Buried with Christ, and raised with Him too;
What is there left for me to do?
Simply to cease from struggling and strife,
Simply to walk in newness of life.
    Glory be to God!

I like this hymn. It is one of the highest hymns in all the hymnals of Christianity. How wonderful and excellent it is that we have been buried with Christ! But burial is not the end. Following burial, there is resurrection. If burial were the end, that would be the death of Adam. Christ’s death is not like this. He was buried and raised up, and we are in Him. Thus we have been buried and raised up with Him. Now the only thing left for us to do is simply to walk in newness of life. This stanza comes from Romans 6:4, which says, “We have been buried therefore with Him through baptism into His death, in order that just as Christ was raised from the dead through the glory of the Father, so also we might walk in newness of life.”
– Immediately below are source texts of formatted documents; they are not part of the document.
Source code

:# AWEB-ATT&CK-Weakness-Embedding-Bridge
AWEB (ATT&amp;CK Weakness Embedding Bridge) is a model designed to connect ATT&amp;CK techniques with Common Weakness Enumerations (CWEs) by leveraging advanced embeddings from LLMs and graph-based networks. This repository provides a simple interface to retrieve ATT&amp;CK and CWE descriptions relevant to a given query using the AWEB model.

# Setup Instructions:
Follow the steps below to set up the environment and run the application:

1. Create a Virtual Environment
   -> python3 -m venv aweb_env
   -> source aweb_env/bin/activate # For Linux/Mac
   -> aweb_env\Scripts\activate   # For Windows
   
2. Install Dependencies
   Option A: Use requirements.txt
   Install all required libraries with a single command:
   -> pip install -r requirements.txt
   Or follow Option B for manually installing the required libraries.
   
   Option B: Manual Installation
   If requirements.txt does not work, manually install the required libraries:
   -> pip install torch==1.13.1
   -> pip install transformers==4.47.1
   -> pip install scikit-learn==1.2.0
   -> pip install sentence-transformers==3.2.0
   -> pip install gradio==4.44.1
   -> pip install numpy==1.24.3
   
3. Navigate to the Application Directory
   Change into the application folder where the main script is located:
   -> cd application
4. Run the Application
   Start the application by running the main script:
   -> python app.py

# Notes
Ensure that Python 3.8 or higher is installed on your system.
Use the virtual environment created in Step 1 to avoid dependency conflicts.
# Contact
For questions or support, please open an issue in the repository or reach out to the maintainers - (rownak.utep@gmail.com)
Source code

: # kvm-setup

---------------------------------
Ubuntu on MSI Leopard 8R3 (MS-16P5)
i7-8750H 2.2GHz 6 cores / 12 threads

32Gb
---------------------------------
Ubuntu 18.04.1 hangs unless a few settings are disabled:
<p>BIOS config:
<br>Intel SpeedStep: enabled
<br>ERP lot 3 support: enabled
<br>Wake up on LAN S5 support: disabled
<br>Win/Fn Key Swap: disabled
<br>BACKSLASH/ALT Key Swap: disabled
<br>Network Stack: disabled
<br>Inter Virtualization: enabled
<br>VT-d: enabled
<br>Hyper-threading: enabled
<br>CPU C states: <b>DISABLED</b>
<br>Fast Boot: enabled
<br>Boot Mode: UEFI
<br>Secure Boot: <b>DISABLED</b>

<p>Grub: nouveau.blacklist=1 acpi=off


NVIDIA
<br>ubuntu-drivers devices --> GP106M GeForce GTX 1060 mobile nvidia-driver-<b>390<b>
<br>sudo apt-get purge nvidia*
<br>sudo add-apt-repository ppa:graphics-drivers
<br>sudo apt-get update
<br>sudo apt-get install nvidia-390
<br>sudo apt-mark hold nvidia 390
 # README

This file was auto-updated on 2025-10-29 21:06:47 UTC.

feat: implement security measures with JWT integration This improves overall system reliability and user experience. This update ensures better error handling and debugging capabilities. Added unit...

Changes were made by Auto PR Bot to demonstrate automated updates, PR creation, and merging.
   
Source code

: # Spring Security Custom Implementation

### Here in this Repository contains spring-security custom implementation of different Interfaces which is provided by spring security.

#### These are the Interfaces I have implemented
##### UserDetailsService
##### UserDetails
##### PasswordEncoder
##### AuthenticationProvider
We were crucified with Christ, buried with Christ, and raised up with Christ to simply walk in newness of life. A husband should not try to love his wife. He needs only to walk in newness of life. If he tries to love his wife, his loving will not last. His loving of his wife must be his walking in newness of life. In the same way, a wife should not try to submit herself to her husband. She should simply walk in newness of life. The newness of life in verse 4 is in contrast with the old man in verse 6. We were the old man, but today we are something new. We are God’s new creation, the new man. Now what is there left for us to do? Simply to walk in newness of life.

In this message we come to the second element of the structure of the gospel of God. We have seen that the gospel of God is constructed with three elements. The first one is the righteousness of God; the second, the life of Christ; and the third, the faith of the believers. The righteousness of God is judicial, the life of Christ is organic, and the faith of the believers is practical.

The judicial righteousness of God has taken care of all the requirements of God’s righteous law. God’s judicial righteousness brings God Himself in Christ to us as our life, and this is organic. Then the faith of the believers is needed, and this faith is practical. If the righteousness of God plus the life of Christ were without the faith of the believers, nothing would happen. The righteousness of God and the life of Christ to us need not our own faith, but the faith of the believers to make them practical.

Romans 5:17 says, “For if by the offense of the one death reigned through the one, much more those who receive the abundance of grace and of the gift of righteousness will reign in life through the One, Jesus Christ.” This verse tells us that death reigns through Adam. But we need to be those who receive the abundance of two things: the abundance of grace and the abundance of the gift of righteousness. We have seen that righteousness has two aspects: objective and subjective. Here the righteousness is objective. The objective righteousness has been given to us as a gift. Also, Romans 3:24 says that we are justified freely by His grace through the redemption which is in Christ Jesus. We believers have received two things in abundance: the abundance of grace and the abundance of the gift of righteousness. We have received the grace and the gift.

I would like us to be impressed with note 2 on Romans 5:17 in the Recovery Version. This note is one of the many nuggets and diamonds buried in the Recovery Version. It says:

The gift of righteousness erases judgment. Judgment comes from sin, but righteousness comes from grace. Righteousness always accompanies grace and is its result. Subjective righteousness (4:25b) comes from grace (vv. 17, 19), and grace comes from objective righteousness (vv. 1-2).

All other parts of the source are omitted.